(Items listed in a dataset)
----------

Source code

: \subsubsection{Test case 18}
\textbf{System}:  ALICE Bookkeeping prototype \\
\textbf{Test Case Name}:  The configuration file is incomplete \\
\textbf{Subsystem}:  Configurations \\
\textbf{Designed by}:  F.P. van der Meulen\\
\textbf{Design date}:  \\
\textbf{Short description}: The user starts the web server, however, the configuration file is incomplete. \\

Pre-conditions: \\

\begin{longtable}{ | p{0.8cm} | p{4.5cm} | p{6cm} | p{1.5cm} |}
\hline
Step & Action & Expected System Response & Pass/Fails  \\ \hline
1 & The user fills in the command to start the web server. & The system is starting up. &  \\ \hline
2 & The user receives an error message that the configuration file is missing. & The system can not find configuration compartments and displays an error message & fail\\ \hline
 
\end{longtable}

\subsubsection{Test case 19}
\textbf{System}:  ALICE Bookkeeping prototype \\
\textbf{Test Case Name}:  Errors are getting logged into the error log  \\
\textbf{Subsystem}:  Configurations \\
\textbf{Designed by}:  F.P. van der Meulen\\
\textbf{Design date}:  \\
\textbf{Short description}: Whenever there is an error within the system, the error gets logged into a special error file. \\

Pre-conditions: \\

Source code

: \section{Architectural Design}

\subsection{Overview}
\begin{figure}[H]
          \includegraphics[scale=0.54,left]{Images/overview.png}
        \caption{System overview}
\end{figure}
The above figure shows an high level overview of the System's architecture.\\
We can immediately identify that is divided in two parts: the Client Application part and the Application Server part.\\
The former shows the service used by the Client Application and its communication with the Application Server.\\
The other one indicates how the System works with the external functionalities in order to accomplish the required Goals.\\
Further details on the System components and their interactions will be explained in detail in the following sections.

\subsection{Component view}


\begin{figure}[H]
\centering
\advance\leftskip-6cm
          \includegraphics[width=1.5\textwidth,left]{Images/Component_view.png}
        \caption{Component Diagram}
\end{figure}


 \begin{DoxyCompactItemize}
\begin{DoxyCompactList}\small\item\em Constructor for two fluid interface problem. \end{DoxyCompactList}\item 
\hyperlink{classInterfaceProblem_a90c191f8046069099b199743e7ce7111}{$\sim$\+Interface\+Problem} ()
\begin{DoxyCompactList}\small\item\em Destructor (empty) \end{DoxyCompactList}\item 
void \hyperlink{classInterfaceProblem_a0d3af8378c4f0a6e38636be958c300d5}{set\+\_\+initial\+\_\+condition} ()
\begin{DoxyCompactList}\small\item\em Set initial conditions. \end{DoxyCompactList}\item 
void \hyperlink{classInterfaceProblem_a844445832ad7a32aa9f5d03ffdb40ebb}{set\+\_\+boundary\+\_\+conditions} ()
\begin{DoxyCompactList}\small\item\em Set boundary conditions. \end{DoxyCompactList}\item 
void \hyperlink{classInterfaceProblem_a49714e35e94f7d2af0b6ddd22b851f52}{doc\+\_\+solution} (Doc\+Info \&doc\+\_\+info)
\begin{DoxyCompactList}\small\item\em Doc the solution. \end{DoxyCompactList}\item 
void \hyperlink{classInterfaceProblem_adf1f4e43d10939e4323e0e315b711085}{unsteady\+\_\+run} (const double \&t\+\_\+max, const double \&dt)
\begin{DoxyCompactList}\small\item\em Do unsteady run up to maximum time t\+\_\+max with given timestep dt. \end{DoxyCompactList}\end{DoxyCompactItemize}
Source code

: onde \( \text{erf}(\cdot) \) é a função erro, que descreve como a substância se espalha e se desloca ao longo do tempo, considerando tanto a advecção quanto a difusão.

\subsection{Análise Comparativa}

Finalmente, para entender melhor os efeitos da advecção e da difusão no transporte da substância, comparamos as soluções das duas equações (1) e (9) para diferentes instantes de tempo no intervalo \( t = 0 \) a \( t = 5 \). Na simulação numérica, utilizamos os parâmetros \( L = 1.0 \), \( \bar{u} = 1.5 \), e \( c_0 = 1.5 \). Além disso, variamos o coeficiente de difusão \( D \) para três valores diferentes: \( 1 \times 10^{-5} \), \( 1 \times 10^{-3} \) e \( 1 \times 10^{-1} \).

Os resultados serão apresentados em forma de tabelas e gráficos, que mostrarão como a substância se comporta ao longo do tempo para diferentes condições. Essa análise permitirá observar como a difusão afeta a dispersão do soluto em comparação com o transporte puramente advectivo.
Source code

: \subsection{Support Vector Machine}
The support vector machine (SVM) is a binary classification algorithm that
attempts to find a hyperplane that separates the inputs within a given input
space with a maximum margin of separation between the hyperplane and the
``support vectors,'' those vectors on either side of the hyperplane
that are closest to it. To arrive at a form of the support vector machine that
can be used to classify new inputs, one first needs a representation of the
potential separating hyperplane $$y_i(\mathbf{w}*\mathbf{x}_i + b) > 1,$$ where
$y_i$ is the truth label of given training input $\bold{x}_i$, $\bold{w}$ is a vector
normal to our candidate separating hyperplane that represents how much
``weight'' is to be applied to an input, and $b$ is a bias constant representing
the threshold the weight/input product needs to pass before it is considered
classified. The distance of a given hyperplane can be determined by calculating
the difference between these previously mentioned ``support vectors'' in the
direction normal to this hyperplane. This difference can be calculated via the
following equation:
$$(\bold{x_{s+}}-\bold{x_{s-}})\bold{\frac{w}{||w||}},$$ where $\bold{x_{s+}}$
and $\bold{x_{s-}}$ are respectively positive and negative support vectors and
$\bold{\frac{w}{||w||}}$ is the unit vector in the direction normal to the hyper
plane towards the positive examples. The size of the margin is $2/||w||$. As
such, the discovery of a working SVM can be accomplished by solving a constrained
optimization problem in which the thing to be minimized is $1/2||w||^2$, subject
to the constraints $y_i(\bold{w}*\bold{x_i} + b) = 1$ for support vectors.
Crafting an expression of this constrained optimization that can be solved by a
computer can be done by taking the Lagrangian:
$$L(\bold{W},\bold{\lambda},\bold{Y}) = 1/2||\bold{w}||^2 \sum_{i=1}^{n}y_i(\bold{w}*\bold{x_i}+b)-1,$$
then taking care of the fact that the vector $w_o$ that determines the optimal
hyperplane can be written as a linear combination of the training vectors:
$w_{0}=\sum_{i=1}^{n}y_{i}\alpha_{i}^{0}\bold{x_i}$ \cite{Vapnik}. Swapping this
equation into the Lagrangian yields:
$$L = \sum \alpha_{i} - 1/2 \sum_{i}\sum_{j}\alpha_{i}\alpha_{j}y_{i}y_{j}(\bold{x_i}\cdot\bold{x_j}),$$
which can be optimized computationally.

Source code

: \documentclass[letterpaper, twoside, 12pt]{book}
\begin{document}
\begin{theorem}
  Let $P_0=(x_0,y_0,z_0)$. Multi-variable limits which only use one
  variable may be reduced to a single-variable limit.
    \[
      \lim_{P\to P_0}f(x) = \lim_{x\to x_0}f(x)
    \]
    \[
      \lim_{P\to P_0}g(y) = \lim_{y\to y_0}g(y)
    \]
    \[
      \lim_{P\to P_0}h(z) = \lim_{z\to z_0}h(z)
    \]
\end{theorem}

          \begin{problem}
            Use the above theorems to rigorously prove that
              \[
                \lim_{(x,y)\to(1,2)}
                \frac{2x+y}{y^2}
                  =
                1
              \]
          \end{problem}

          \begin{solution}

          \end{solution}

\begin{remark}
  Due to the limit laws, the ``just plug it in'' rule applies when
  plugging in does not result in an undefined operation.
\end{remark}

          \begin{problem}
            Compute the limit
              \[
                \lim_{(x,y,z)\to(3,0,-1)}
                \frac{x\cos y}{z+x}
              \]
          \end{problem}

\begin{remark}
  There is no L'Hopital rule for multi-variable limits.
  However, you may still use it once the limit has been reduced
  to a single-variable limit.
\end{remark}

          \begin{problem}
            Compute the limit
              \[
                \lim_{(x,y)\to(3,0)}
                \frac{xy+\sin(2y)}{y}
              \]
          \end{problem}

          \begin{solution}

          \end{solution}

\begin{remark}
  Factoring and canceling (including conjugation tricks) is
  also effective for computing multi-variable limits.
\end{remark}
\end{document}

----------

| WHAT TO DO |
Only those lines of the entries above that run from the line containing "variable may be" to the line containing "Due to the limit", both included, should be transcribed exactly.

| ANSWER |
  variable may be reduced to a single-variable limit.
    \[
      \lim_{P\to P_0}f(x) = \lim_{x\to x_0}f(x)
    \]
    \[
      \lim_{P\to P_0}g(y) = \lim_{y\to y_0}g(y)
    \]
    \[
      \lim_{P\to P_0}h(z) = \lim_{z\to z_0}h(z)
    \]
\end{theorem}

          \begin{problem}
            Use the above theorems to rigorously prove that
              \[
                \lim_{(x,y)\to(1,2)}
                \frac{2x+y}{y^2}
                  =
                1
              \]
          \end{problem}

          \begin{solution}

          \end{solution}

\begin{remark}
  Due to the limit laws, the ``just plug it in'' rule applies when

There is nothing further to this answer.